When I rang the customer service number today of the company that emailed me the piece that follows, I pointed out their communication was poorly written and indeed intimidating as it was telling me my electricity meters needed to be physically removed from my house as I was switching supplier. You’ll imagine the conversation that followed when the person I was speaking to claimed they had personally written it, especially as they claimed its meaning was clear.
The task is to present the ‘communication’ as it is, with the instruction for students to discuss and then re-write so it is clear and meaningful. Areas of particular note for clarification are:
• the supply that is monitored by the meters is being ‘taken back’, rather than the meters themselves
• the expression ‘take back’ needs amending and improving
• the missing word in the paragraph beginning ‘Please be advised…’ needs to be extrapolated from the intended sense and inserted, with appropriate follow-on
• the paragraph beginning ‘Once you meter…’ needs an entire correction so that it is accurate and meaningful
Task 1 resource:
We hope you are well.
We have been advised by your new supplier that they wish for us to take back the meters at your property that you switched to them, the meter they will be sending back has the MPAN 22xxx19111xxx with the meter serial number 67xxxx8.

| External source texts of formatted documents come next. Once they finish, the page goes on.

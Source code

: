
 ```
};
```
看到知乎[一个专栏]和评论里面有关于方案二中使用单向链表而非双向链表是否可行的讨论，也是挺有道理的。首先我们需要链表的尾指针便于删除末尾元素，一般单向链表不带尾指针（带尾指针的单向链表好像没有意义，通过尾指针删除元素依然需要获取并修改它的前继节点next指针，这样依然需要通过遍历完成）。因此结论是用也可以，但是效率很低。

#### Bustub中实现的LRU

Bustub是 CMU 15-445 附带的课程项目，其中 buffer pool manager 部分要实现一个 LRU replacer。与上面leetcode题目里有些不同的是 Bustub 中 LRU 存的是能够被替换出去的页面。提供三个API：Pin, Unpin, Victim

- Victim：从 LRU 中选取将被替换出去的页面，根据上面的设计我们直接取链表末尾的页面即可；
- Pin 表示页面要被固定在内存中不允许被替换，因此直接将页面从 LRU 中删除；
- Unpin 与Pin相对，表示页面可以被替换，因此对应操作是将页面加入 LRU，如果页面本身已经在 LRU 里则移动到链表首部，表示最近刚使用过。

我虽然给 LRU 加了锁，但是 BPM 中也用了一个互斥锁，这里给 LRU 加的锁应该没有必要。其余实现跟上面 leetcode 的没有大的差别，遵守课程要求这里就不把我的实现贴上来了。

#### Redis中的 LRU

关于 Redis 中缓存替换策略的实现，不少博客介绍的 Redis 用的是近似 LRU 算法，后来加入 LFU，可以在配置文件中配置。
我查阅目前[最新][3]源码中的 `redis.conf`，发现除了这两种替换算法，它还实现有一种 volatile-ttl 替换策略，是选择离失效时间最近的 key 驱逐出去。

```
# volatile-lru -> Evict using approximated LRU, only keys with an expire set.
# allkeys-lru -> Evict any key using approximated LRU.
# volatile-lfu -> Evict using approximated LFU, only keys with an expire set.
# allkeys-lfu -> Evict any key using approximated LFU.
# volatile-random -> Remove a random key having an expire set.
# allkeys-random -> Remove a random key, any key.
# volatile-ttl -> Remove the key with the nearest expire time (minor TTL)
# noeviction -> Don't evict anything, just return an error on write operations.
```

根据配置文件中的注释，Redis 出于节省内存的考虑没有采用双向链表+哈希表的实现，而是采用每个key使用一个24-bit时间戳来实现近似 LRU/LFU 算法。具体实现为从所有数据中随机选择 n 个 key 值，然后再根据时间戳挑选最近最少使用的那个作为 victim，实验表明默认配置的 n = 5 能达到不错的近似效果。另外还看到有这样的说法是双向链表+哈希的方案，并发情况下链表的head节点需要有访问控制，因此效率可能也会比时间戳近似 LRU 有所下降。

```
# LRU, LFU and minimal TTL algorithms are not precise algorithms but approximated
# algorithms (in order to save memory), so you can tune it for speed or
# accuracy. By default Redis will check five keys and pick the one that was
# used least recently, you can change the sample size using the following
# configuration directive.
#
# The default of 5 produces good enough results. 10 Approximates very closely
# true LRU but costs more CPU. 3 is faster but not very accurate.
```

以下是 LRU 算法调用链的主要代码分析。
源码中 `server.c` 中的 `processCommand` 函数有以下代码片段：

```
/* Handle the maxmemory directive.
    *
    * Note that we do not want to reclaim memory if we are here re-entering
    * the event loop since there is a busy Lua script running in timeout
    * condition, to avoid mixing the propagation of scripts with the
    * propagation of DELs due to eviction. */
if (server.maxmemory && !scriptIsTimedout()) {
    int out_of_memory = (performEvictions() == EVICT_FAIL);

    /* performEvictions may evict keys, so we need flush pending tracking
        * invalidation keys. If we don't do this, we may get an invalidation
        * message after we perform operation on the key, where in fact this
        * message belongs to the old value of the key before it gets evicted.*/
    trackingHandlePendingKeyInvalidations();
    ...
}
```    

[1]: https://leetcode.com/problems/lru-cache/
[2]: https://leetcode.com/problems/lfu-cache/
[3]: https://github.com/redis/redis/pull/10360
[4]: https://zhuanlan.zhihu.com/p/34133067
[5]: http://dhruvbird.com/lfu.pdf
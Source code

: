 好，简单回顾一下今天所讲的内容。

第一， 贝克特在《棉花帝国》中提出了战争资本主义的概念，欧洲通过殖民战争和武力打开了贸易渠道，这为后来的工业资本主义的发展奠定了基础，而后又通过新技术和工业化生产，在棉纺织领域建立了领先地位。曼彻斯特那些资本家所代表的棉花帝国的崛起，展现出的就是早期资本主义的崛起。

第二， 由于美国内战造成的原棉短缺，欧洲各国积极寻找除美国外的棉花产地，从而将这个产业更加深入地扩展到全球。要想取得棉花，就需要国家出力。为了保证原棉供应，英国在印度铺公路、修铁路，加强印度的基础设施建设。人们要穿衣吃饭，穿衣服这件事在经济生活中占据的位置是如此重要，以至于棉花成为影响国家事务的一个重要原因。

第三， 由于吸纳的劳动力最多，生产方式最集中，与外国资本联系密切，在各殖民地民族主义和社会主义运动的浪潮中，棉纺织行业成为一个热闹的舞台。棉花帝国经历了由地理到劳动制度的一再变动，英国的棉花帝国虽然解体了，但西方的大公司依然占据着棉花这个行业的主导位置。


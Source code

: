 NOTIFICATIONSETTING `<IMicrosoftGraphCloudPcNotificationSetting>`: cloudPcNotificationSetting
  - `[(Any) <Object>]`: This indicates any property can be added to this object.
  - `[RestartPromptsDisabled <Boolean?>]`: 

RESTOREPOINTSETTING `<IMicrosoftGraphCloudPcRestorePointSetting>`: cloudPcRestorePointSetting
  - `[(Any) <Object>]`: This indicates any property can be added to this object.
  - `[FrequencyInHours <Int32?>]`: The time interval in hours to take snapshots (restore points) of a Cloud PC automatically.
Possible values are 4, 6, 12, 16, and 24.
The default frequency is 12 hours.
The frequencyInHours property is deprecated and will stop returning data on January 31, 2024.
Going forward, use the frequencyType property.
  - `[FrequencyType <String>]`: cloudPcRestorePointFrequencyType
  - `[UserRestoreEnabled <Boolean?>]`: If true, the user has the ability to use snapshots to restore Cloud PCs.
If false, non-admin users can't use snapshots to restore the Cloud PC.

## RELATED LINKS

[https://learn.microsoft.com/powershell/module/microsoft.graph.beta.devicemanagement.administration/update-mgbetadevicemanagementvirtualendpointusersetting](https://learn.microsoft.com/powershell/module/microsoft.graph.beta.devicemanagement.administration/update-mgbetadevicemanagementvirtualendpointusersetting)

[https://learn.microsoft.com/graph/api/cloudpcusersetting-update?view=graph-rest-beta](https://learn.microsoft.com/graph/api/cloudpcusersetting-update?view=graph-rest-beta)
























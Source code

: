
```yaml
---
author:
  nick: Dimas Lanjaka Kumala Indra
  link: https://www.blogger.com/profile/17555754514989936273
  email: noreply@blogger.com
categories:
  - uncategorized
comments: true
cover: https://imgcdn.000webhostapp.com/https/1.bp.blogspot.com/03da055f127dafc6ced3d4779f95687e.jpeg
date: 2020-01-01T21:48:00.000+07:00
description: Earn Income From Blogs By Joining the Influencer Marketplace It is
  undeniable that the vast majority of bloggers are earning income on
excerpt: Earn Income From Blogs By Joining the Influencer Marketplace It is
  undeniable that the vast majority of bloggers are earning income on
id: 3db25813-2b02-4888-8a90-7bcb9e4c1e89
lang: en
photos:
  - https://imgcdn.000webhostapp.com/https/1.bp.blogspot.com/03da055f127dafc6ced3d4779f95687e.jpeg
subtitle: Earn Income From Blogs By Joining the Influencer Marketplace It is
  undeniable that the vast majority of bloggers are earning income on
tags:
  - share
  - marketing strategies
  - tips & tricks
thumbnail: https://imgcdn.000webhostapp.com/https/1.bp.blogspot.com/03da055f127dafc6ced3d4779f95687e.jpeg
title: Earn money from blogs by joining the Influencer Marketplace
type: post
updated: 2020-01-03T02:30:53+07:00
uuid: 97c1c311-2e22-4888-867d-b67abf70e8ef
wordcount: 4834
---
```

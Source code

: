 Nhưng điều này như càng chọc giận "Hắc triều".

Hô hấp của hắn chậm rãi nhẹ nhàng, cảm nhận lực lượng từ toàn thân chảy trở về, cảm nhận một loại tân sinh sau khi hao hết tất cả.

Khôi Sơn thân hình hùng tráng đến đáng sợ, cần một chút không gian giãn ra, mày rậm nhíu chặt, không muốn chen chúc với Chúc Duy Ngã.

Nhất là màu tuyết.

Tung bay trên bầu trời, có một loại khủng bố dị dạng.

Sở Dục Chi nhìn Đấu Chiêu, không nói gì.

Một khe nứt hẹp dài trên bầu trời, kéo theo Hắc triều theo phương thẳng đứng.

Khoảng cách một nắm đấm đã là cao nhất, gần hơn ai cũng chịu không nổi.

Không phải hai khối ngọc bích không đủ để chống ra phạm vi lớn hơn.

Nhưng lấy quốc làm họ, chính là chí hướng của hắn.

Please be advised that there are two meters at your property and some companies are unable to support just one of these meters on their and therefore they need to supply both the meters at your property.
Once you meter that you switch is back with us you are more than welcome to stay with, you are also more than welcome to switch again with both meters.
If you have any further questions or queries please do not hesitate to contact us.
Customer Service Team
As an extension activity, and to provide a more comic look at transactional/formal writing, the following email, again received today from the supplier I am meant to be switching to [or thought I had as indicated so on the 8th April], can be explored as an example of entirely euphemistic, but perhaps equally meaningless writing. The task would be to write a similar customer service email that reassures a client without offering a single concrete piece of detail.
Task 2 resource
Just to keep you updated on your switch, everything is still under review but moving in the right direction and will all fall into place within the next couple of weeks!